Offsets and Detriments

  1. Additional issues arise where, although a dealing between a bidder and a shareholder is of such a nature and value as to be material to the shareholder’s decision to accept and although the relevant parcel is material, the shareholder gives consideration which offsets the value of the benefit they receive.

    Questions:

    1. Is a dealing less likely to cause unacceptable circumstances if the terms given to the shareholder are fair vis--vis other shareholders, i.e. not generous to that shareholder? If so, are the terms of a side dealing fair for this purpose if the shareholder pays:
      1. the price for which the asset could be sold at auction; or
      2. the amount a willing but not anxious buyer with adequate information might pay to a willing but not anxious seller; or
      3. the value that the benefit gives to the shareholder in its particular circumstances or in the particular circumstances of the bid; or
      4. some other price, and if so, which?
    2. If the terms are fair in this sense, may the circumstances nonetheless be unacceptable if the asset:
      1. is more valuable to the relevant shareholder than to other possible buyers (for instance, the asset is land or a business and there are synergies available only to that shareholder, because it has a neighbouring property or a related business), or
      2. is unique, so that there should arguably be a premium for the opportunity to acquire it? In this case, is the issue:
        1. whether the shareholder is receiving a benefit in the form of the opportunity to enter into the transaction, in addition to the asset for which it is paying a fair price, or
        2. simply that it is hard to be confident that the price of a unique asset is in fact fair?

Fair Price

  1. If a transaction between a target and a shareholder may be acceptable, provided that terms are fair vis--vis other shareholders (in the examples above, if the asset is sold at a fair price), a Panel needs to determine what terms are fair for this purpose. In particular, a Panel must determine whether the critical factor is whether the target receives an adequate price for the asset, or the shareholder derives any benefit from the transaction.

    Questions:

    1. To avoid unacceptable circumstances because other shareholders will not be able to participate in the benefit, should the price be set so high that the shareholder does not obtain any overall benefit from the side dealing i.e. the value of both any particular synergies and any unique opportunity is captured in the price?
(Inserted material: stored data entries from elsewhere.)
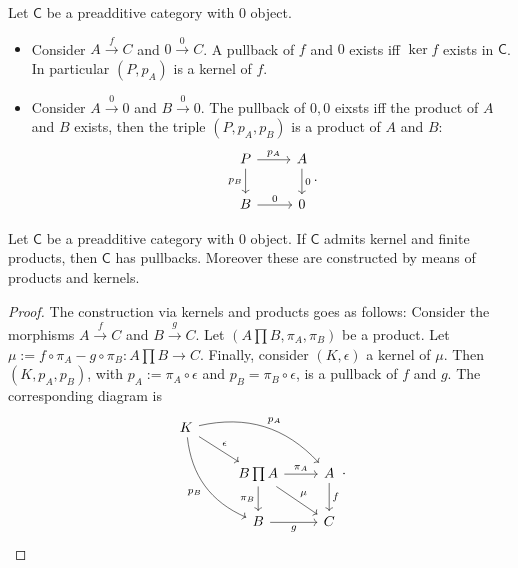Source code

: \begin{ex}
	Let $\mathsf{C}$ be a preadditive category with $0$ object.
	\begin{itemize}
	\item Consider $A \xrightarrow{f} C$ and $0 \xrightarrow{0} C$.
		A pullback of $f$ and $0$ exists iff $\ker f$ exists in $\mathsf{C}$.
		In particular $\left(P, p_A\right)$ is a kernel of $f$.
	\item Consider $A \xrightarrow{0} 0$ and $B \xrightarrow{0} 0$.
		The pullback of $0, 0$ eixsts iff the product of $A$ and $B$ exists, then the triple $\left(P, p_A, p_B\right)$ is a product of $A$ and $B$:
		\begin{equation}
		\begin{tikzcd}
			P \arrow[r, "p_A", rightarrow] \arrow[d, "p_B"', rightarrow] & A \arrow[d, "0", rightarrow] \\
			B \arrow[r, "0", rightarrow] & 0
		\end{tikzcd}
		.\end{equation} 
	\end{itemize}
\end{ex} 

\begin{prop}
	Let $\mathsf{C}$ be a preadditive category with $0$ object.
	If $\mathsf{C}$ admits kernel and finite products, then $\mathsf{C}$ has pullbacks.
	Moreover these are constructed by means of products and kernels.
\end{prop} 
\begin{proof}
	The construction via kernels and products goes as follows:
	Consider the morphisms $A \xrightarrow{f} C$ and $B \xrightarrow{g} C$.
	Let $\left(A \prod B, \pi_A, \pi_B\right)$ be a product.
	Let $\mu := f \circ \pi_A - g \circ \pi_B: A \prod B \to C$.
	Finally, consider $\left(K, \epsilon\right)$ a kernel of $\mu$.
	Then $\left(K, p_A, p_B\right)$, with $p_A := \pi_A \circ \epsilon$ and $p_B = \pi_B \circ \epsilon$, is a pullback of $f$ and $g$.
	The corresponding diagram is
	\begin{equation}
	\begin{tikzcd}
		K \arrow[rd, "\epsilon", rightarrow] \arrow[rrd, "p_A", rightarrow, bend left] \arrow[rdd, "p_B"', rightarrow, bend right] & & \\
	   & B \prod A \arrow[r, "\pi_A", rightarrow] \arrow[d, "\pi_B"', rightarrow] \arrow[rd, "\mu", rightarrow] & A \arrow[d, "f", rightarrow] \\
	   & B \arrow[r, "g"', rightarrow] & C
	\end{tikzcd}
	.\end{equation} 
\end{proof}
In the example in 15(b)(i), should the bidder refuse to sell the asset to the shareholder, unless it pays more than anyone else would pay?
      1. If so, how should the price be determined?
      2. Would a policy to this effect tend to prevent a bid being made if the bid involved collateral benefit issues, even if the bid would be beneficial to shareholders in general?
      3. Is it preferable that bids not be made, which are affected by such collateral benefit issues?
    2. Is such a transaction likely to be unacceptable, if the price given by the shareholder is less than might possibly be obtained by private negotiation with the shareholder if there had been adequate time and opportunity to conduct that negotiation? Does it affect the answer if the price is as much as might be obtained at auction, in the time available?

Pre-Existing Rights

  1. Where there is a pre-existing contract or relationship between the target and a shareholder, it may appear necessary or expedient to the bidder and shareholder to enter into a transaction which is related to the bid, but which is not entered into simply to give an additional benefit to induce the shareholder to accept the bid. Unless exempted, such a dealing may breach section 623. It also has the potential to cause unacceptable circumstances. However, such a dealing may make the bid economically or otherwise feasible, thereby giving shareholders an opportunity to receive an offer which they would not otherwise have. The questions below ask how the analysis of fair terms is affected by pre-existing contracts and relationships between the shareholder and the target.
  2. Examples of existing contracts or relationships might include:
    1. a substantial shareholder in the target is also a major lender to the target and will not accept the bid unless the bidder agrees to pay off the loan. The more favourable the terms of the loan to the target (or the riskier the status of the loan from the perspective of the shareholder), the more beneficial it is to the shareholder to have it paid off, but the more reasonable it is for the shareholder to insist that it be paid off; or
    2. a substantial shareholder in the target relies in its business on a business or property of the target (the asset), and will not sell its shares, until it has purchased the asset, or otherwise arranged to continue to use the asset.
  3. In each case described above, if the shareholder accepts a takeover bid for its shares, it risks exposing itself to a material detriment (to which no other shareholder would be subject unless, at the same time, it reaches agreement with the bidder as to the existing contract or relationship. On that basis, a collateral agreement could be looked at as removing a potential detriment, to which no other shareholder would be subject, rather than giving a benefit which no other shareholder would receive.
  4. Clearly, however, such a collateral transaction could easily disguise an inducement to accept a bid by providing a benefit which more than offset or prevented the detriment. Differentiating between the two types is therefore central to the issues raised in the Panel’s consideration of collateral transactions.

    Questions:

    1. Is a transaction more likely to be acceptable if it merely removes (or compensates the shareholder for) a detriment which would result from accepting a bid and would not affect other shareholders than if it rewards the holder for accepting the bid? Is this distinction maintainable in practice? See the examples above.
    2. Where an asset cannot be sold for what would otherwise be its full market value, because the market value of the asset is affected by a pre-existing right conferred by the target company (or another situation created by it) which is triggered by a change of control, such as in a joint venture or a licence:
      1. is it unacceptable for a person to acquire the asset for less than the price which might be obtained for the asset in the absence of the pre-existing right?
      2. would you expect the pre-existing right to have been reflected in the price of the bid class shares?
      3. is such a transaction less likely to be acceptable if the target has failed adequately to disclose the existence of the pre-existing right, or if the relevant shareholder was involved in that failure?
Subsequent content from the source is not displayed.